Historically, indigenous people in Australia are considered cultural minorities and the most affected by social and economic problems. However, the interesting part is that although the ATSI people are exposed to poor education, health and recreational services compared to other populations they are developing ways of overcoming these challenges10. The indigenous people have incorporated sports in their definition of identity. It is true that they prosper in sports at different levels not only in organized Indigenous sports competition, but also in mainstream11. The Aboriginal people across Australia continue to develop through sport activities arranged by organizations, such as Aboriginal Circle and the North American Indigenous Games. The organizers of sport activities use both traditional games and European sports to assist athlete from ATSI community to excel. The person behind the establishment of Indigenous Games is Willie Littlechild who is a role model to young Indigenous people, especially the Hobbema12.

There are sports that are considered part of the identity for the Aboriginal people and this discloses a multifaceted interaction between two particular varieties of sports. First, the Indigenous people have the opportunity to excel in mainstream sports. These sports are based on the philosophy of equal access to opportunity and social inclusion13. In other words, mainstream sports focus on promoting a sense of belonging to all communities which place the Indigenous people in a better position to display their true identity. Second, organizing all organizations in the Indigenous community, which comprise of Western forms of sports indicates a tendency to resist assimilation policies and response to practices of racism that were imposed on Aboriginal communities14. Instead, the indigenous people try to reconstruct their identity through sport. In fact, the indigenous people are attempting to promote a nation that recognizes western sports while maintaining the cultural heritage of the people.

Among all the sports Indigenous people participated, those that managed all the hardships included baseball and hockey. The ATSI community has various leagues for both baseball and hockey teams. Sports such as rodeo and boxing, although practiced are still not popular compared to baseball and hockey15. Currently, the Aboriginal communities have a strong sense of self-determination and are more interested in controlling their affairs, more so in regard to developing in sport. The communities consider recreation a contributing factor to their prosperity in terms of development and a way through which they can construct their identity of the Aboriginal people16. For instance, most students from the Aboriginal community are seen sporting among others Adidas and Nike as an indication that they have accepted wear from the mainstream.

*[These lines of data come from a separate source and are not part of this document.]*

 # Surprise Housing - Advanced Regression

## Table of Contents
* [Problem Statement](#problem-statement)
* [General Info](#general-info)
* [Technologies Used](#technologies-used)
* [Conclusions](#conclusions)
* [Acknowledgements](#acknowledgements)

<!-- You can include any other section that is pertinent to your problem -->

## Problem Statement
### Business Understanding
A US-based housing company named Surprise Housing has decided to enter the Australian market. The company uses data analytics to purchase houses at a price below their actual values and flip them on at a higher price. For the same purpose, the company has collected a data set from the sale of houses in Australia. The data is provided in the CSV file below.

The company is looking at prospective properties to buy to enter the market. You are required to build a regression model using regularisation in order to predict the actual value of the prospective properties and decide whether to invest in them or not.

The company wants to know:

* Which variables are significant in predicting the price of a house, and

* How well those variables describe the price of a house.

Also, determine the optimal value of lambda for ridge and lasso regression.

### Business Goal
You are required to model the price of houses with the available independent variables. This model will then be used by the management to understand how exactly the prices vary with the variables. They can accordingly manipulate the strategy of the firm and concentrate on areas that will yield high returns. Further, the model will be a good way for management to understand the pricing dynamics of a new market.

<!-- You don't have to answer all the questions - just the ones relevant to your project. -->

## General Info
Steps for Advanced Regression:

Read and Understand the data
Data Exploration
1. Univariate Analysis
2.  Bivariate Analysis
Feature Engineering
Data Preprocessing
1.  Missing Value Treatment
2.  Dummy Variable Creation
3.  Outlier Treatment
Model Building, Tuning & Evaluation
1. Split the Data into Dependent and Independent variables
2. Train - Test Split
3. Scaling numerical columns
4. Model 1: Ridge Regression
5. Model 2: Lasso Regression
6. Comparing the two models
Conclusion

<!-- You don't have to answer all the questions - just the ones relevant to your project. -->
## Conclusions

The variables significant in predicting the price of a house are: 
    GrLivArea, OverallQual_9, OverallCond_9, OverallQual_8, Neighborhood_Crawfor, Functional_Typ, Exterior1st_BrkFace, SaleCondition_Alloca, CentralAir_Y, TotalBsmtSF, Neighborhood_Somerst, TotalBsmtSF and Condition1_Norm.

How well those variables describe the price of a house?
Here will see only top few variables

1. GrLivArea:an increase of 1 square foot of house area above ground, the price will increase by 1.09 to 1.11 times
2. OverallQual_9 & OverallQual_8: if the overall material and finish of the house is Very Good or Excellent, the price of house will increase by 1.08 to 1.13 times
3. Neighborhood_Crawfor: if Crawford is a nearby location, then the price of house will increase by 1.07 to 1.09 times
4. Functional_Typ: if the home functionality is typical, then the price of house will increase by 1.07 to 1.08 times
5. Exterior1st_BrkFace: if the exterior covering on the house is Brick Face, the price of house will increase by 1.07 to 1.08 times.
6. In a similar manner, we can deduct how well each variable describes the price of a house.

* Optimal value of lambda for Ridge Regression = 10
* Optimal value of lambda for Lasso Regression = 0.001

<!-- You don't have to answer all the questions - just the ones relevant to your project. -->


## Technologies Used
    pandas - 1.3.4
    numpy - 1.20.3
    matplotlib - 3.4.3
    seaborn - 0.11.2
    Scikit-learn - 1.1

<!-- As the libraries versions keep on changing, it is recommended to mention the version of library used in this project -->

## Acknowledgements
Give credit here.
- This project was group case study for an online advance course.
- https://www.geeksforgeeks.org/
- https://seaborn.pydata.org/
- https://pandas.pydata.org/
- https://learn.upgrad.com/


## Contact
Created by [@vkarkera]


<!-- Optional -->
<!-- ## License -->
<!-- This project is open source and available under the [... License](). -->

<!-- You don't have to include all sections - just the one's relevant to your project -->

According to Steinhauer this shows that popular culture has been accepted by the Aboriginal communities17. This is also a manifestation that the Indigenous people can live like other people across the world and equally participate and excel in sport and therefore deserve to be treated equally in the society.

Sport stars from the Aboriginal communities have also played a major role in representing differences and identity of the indigenous people. Some of the most common local heroes are Ted Hodgson and Willie Littlechild and are also role models to young Indigenous people18. In addition, there exist some native people in Canada who have prospered in sport, such as Jordan Tootoo who is well known to have excelled into the NHL19. Being among the few Aboriginal people to excel to this level despite the challenges he encountered makes him a role model to the Indigenous people. Whenever Jordan Tootoo came to Rexall Place to play many people from the Aboriginal community gathered around to watch him. The ATSI see him as a person who persevered to make it through sport as a result of the past colonial practices by the non-indigenous people.

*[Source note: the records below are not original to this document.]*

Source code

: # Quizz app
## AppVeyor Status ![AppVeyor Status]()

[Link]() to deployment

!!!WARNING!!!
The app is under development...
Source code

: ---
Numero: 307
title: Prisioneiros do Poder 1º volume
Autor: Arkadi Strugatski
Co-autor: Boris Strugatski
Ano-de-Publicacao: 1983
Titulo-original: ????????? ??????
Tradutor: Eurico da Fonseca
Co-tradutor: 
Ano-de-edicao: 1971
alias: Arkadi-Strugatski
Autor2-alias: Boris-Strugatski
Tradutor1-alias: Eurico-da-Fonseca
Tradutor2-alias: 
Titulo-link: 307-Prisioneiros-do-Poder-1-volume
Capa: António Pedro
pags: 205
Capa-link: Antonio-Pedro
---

The fact that people from the Indigenous community admire their heroes implies that their identity is being manifested in sport20. When a famous Aboriginal comedian known as Don Burnstick was questioned about how Jordin is a role model to many people across Canada, and especially among the indigenous people he responded that he had created a big name in the mainstream and that he is a superstar to the Aboriginal people21. In deed, Aboriginal people who have experienced the world concerning sports have tried to share their experiences with others in their communities to develop a new perception about sport. Hargreaves asserts that upon gaining status, the experiences of racism and oppression they encountered encouraged them to build their own identity through sport22. The Aboriginal people celebrate their identity through the sporting events performed in their community and areas around.

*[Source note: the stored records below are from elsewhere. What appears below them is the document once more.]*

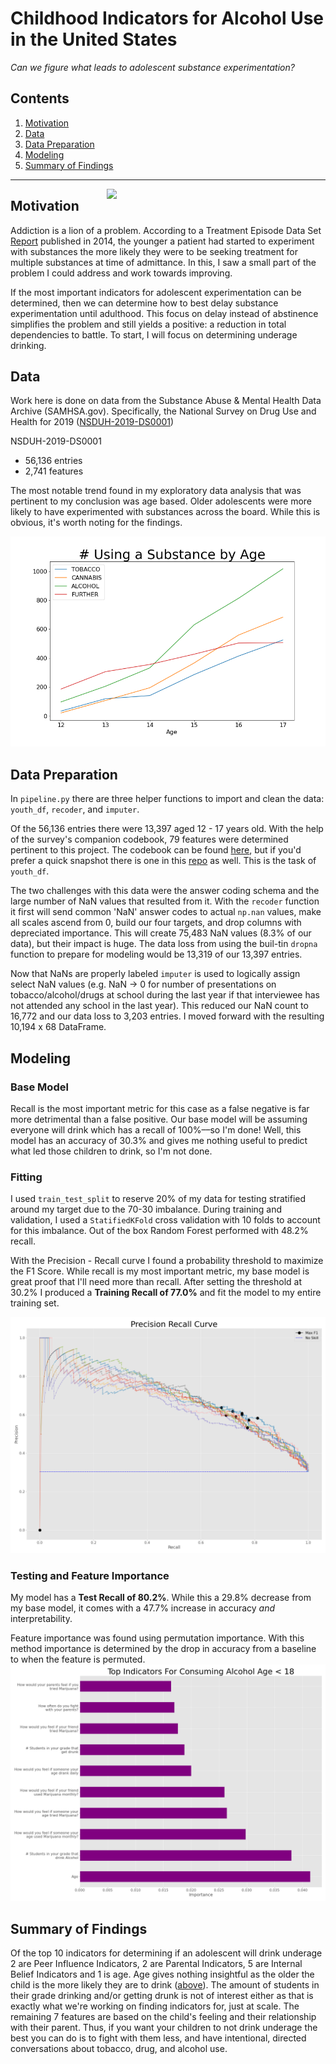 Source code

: # Childhood Indicators for Alcohol Use in the United States

*Can we figure what leads to adolescent substance experimentation?*

## Contents
 
1. [Motivation](#Motivation)
2. [Data](#Data)
3. [Data Preparation](#Cleaning)
4. [Modeling](#Modeling)
5. [Summary of Findings](#Summary)

-------

<img align="right" width=350 src="https://www.samhsa.gov/data/sites/default/files/WebFiles_TEDS_SR142_AgeatInit_07-10-14/TEDS-SR142-AgeatInit-2014-fig3.jpg">

## <a name="Motivation">Motivation</a>

Addiction is a lion of a problem. According to a Treatment Episode Data Set [Report](https://www.samhsa.gov/data/sites/default/files/WebFiles_TEDS_SR142_AgeatInit_07-10-14/TEDS-SR142-AgeatInit-2014.pdf) published in 2014, the younger a patient had started to experiment with substances the more likely they were to be seeking treatment for multiple substances at time of admittance. In this, I saw a small part of the problem I could address and work towards improving.

If the most important indicators for adolescent experimentation can be determined, then we can determine how to best delay substance experimentation until adulthood. This focus on delay instead of abstinence simplifies the problem and still yields a positive: a reduction in total dependencies to battle. To start, I will focus on determining underage drinking.

## <a name="Data">Data</a>

Work here is done on data from the Substance Abuse & Mental Health Data Archive (SAMHSA.gov). Specifically, the National Survey on Drug Use and Health for 2019 ([NSDUH-2019-DS0001](https://www.datafiles.samhsa.gov/study-dataset/national-survey-drug-use-and-health-2019-nsduh-2019-ds0001-nid19016))

NSDUH-2019-DS0001
* 56,136 entries
* 2,741 features

The most notable trend found in my exploratory data analysis that was pertinent to my conclusion was age based. Older adolescents were more likely to have experimented with substances across the board. While this is obvious, it's worth noting for the findings.

![EDA](images/by_age.png)

## <a name="Cleaning">Data Preparation</a>

In `pipeline.py` there are three helper functions to import and clean the data: `youth_df`, `recoder`, and `imputer`.

Of the 56,136 entries there were 13,397 aged 12 - 17 years old. With the help of the survey's companion codebook, 79 features were determined pertinent to this project. The codebook can be found [here](https://www.datafiles.samhsa.gov/sites/default/files/field-uploads-protected/studies/NSDUH-2019/NSDUH-2019-datasets/NSDUH-2019-DS0001/NSDUH-2019-DS0001-info/NSDUH-2019-DS0001-info-codebook.pdf), but if you'd prefer a quick snapshot there is one in this [repo](src/features.md) as well. This is the task of `youth_df`.

The two challenges with this data were the answer coding schema and the large number of NaN values that resulted from it. With the `recoder` function it first will send common 'NaN' answer codes to actual `np.nan` values, make all scales ascend from 0, build our four targets, and drop columns with depreciated importance. This will create 75,483 NaN values (8.3% of our data), but their impact is huge. The data loss from using the buil-tin `dropna` function to prepare for modeling would be 13,319 of our 13,397 entries.

Now that NaNs are properly labeled `imputer` is used to logically assign select NaN values (e.g. NaN -> 0 for number of presentations on tobacco/alcohol/drugs at school during the last year if that interviewee has not attended any school in the last year). This reduced our NaN count to 16,772 and our data loss to 3,203 entries. I moved forward with the resulting 10,194 x 68 DataFrame. 

## <a name="Modeling">Modeling</a>

### Base Model

Recall is the most important metric for this case as a false negative is far more detrimental than a false positive. Our base model will be assuming everyone will drink which has a recall of 100%––so I'm done! Well, this model has an accuracy of 30.3% and gives me nothing useful to predict what led those children to drink, so I'm not done.

### Fitting

I used `train_test_split` to reserve 20% of my data for testing stratified around my target due to the 70-30 imbalance. During training and validation, I used a `StatifiedKFold` cross validation with 10 folds to account for this imbalance. Out of the box Random Forest performed with 48.2% recall.

With the Precision - Recall curve I found a probability threshold to maximize the F1 Score. While recall is my most important metric, my base model is great proof that I'll need more than recall. After setting the threshold at 30.2% I produced a **Training Recall of 77.0%** and fit the model to my entire training set.

 ![Precision - Recall Curve](images/PRC.png)

### Testing and Feature Importance

My model has a **Test Recall of 80.2%**. While this a 29.8% decrease from my base model, it comes with a 47.7% increase in accuracy *and* interpretability.

Feature importance was found using permutation importance. With this method importance is determined by the drop in accuracy from a baseline to when the feature is permuted.
![Feature Importance](images/Top_Indicators.png)

## <a name="Summary">Summary of Findings</a>

Of the top 10 indicators for determining if an adolescent will drink underage 2 are Peer Influence Indicators, 2 are Parental Indicators, 5 are Internal Belief Indicators and 1 is age. Age gives nothing insightful as the older the child is the more likely they are to drink ([above](#Data)). The amount of students in their grade drinking and/or getting drunk is not of interest either as that is exactly what we're working on finding indicators for, just at scale. The remaining 7 features are based on the child's feeling and their relationship with their parent. Thus, if you want your children to not drink underage the best you can do is to fight with them less, and have intentional, directed conversations about tobacco, drug, and alcohol use.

Conclusively, sports play an important role in the community of the Indigenous people. Even before colonization, there existed different forms and style of sport which defined the identity of the Indigenous people. Despite the past experiences of racism and oppression, the ATSI people are learning from these experiences and mistakes as they attempt to make their lives different. The basis of identity for the ATSI people is through both the traditional sport and European sport. In reference to the historical context, the Aboriginal people are brought together through sporting events, something that makes them proud of their identity. The Indigenous community has produced heroes, such as Ted Hodgson, Willie Littlechild and Jordan Tootoo and this encourages the Indigenous people belief that they can make an impact in the society. Therefore, the ATSI people should continue to use sport to stand out and overcome social inequalities they face in their day to day lives.

References

Albert, T. Indigenous Sporting Greats, Rigby/Pearson Education, Port Melbourne. 2008.

Australian Institute of Aboriginal and Torres Strait Islanders Studies (AIATSIS). 2014. The Little Red Yellow Black website, http://www.aiatsis.gov.au/lryb/

Foureyes, T. Hobbema and Sport: A Historical Overview of an Aboriginal Community. An Essay submitted to meet the requirements of HIST 470 in the Department of History & Classics University of Alberta.2005.

Gorman, S. Legends: The AFL Indigenous Team of the Century 1905-2005. Aboriginal Studies Press, Canberra. 2011.

Hargreaves, J. Heroines of Sport: The Politics of Difference and Identity. London and New York: Library of Congress Cataloging-in-Publication Data, 2000.

MacKinnon, J. Tootoo carries hopes of Inuit. Edmonton Sun, 27 November 2004.

Steinhauer, N. Name-brand clothing, Native Values, and Community Status. Canadian Social Studies, 31.4: 162-165.1997.

1
Albert, T. Indigenous Sporting Greats, Rigby/Pearson Education, Port Melbourne. 2008.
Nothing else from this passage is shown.